E na conta tudo pesa, adverte Bruno Rocha. “É a comida, mas é também o empregado de mesa, a copeira, o cozinheiro, o chef, a água, a luz, o conforto, a cadeira, o guardanapo, o talher. Tudo tem um preço. O cliente tem que entender que para ter uma determinada experiência há todo um trabalho para aí chegar.”
Com a inflação, estas são reflexões cada vez mais urgentes. Subir os preços é a última medida aplicada, mas quase sempre inevitável. “Aumentámos preços em coisas muito ténues, onde realmente já não conseguíamos comportar, mas também temos estado a tirar da nossa margem para não prejudicar directamente o consumidor”, explica o chef.
E voltamos ao início: transparência e honestidade, acima de tudo. “É uma pescadinha de rabo na boca”, diz João Sá. “As pessoas têm que mostrar o que fazem realmente”, diz Carlos Teixeira. Não basta falar, não basta fazer barulho. “Acho que cada vez tem de haver mais transparência sobre os processos de sustentabilidade porque só assim é que os outros que não sabem e não conhecem poderão aprender e evoluir.” É por essa razão que o chef do Esporão gostaria de conhecer os parâmetros de avaliação do Guia Michelin na atribuição das estrelas verdes. Sabe o que faz, não duvida que merece a distinção, mas há uma responsabilidade da qual o guia gastronómico não se pode demitir. “Acho que é tudo um bocadinho nublado. Como é que eles sabem quem é que tem estas boas práticas? Eu nunca tive um inspector a perguntar-me que formas de trabalhar é que temos, a vir visitar a cozinha, os desperdícios, a horta… Por pena minha, porque eu quero mostrar mesmo o que fazemos”, reforça.
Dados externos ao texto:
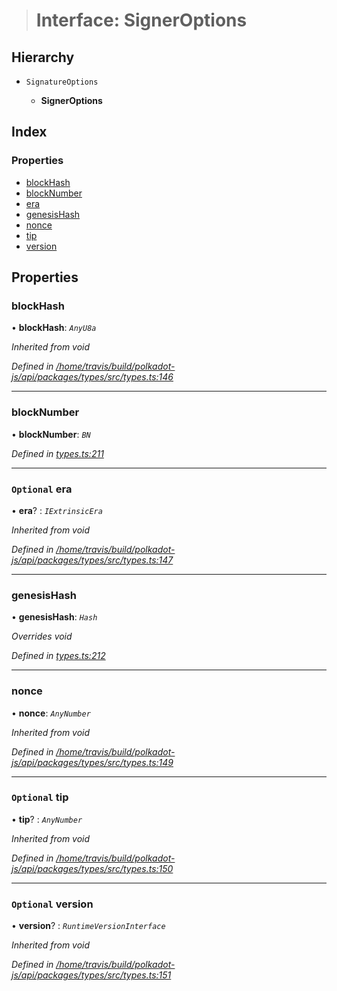 > # Interface: SignerOptions

## Hierarchy

* `SignatureOptions`

  * **SignerOptions**

## Index

### Properties

* [blockHash](_types_.signeroptions.md#blockhash)
* [blockNumber](_types_.signeroptions.md#blocknumber)
* [era](_types_.signeroptions.md#optional-era)
* [genesisHash](_types_.signeroptions.md#genesishash)
* [nonce](_types_.signeroptions.md#nonce)
* [tip](_types_.signeroptions.md#optional-tip)
* [version](_types_.signeroptions.md#optional-version)

## Properties

###  blockHash

• **blockHash**: *`AnyU8a`*

*Inherited from void*

*Defined in [/home/travis/build/polkadot-js/api/packages/types/src/types.ts:146](https://github.com/polkadot-js/api/blob/fbd6bf1/packages/types/src/types.ts#L146)*

___

###  blockNumber

• **blockNumber**: *`BN`*

*Defined in [types.ts:211](https://github.com/polkadot-js/api/blob/fbd6bf1/packages/api/src/types.ts#L211)*

___

### `Optional` era

• **era**? : *`IExtrinsicEra`*

*Inherited from void*

*Defined in [/home/travis/build/polkadot-js/api/packages/types/src/types.ts:147](https://github.com/polkadot-js/api/blob/fbd6bf1/packages/types/src/types.ts#L147)*

___

###  genesisHash

• **genesisHash**: *`Hash`*

*Overrides void*

*Defined in [types.ts:212](https://github.com/polkadot-js/api/blob/fbd6bf1/packages/api/src/types.ts#L212)*

___

###  nonce

• **nonce**: *`AnyNumber`*

*Inherited from void*

*Defined in [/home/travis/build/polkadot-js/api/packages/types/src/types.ts:149](https://github.com/polkadot-js/api/blob/fbd6bf1/packages/types/src/types.ts#L149)*

___

### `Optional` tip

• **tip**? : *`AnyNumber`*

*Inherited from void*

*Defined in [/home/travis/build/polkadot-js/api/packages/types/src/types.ts:150](https://github.com/polkadot-js/api/blob/fbd6bf1/packages/types/src/types.ts#L150)*

___

### `Optional` version

• **version**? : *`RuntimeVersionInterface`*

*Inherited from void*

*Defined in [/home/travis/build/polkadot-js/api/packages/types/src/types.ts:151](https://github.com/polkadot-js/api/blob/fbd6bf1/packages/types/src/types.ts#L151)*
A boa notícia é que há caminho para mudar. Assim haja vontade, como diz Rui Paula, e tempo. “Isto tudo dá muito trabalho. É preciso pensar, ir à procura”, defende o chef com duas estrelas Michelin na Casa de Chá da Boa Nova, em Leça da Palmeira, que recentemente mudou as fardas da sua equipa para umas de tecidos feitos a partir de plástico dos oceanos.
“A sustentabilidade não é uma meta a que se chegue e já está, é um percurso”, lembra Joana. Mas Lara avisa: “Estamos correndo contra o tempo. Temos que mudar, e rápido. Precisamos aprender com os nossos erros e partilhar melhores práticas. Se a restauração quiser ter um futuro, teremos todos que ser mais sustentáveis”.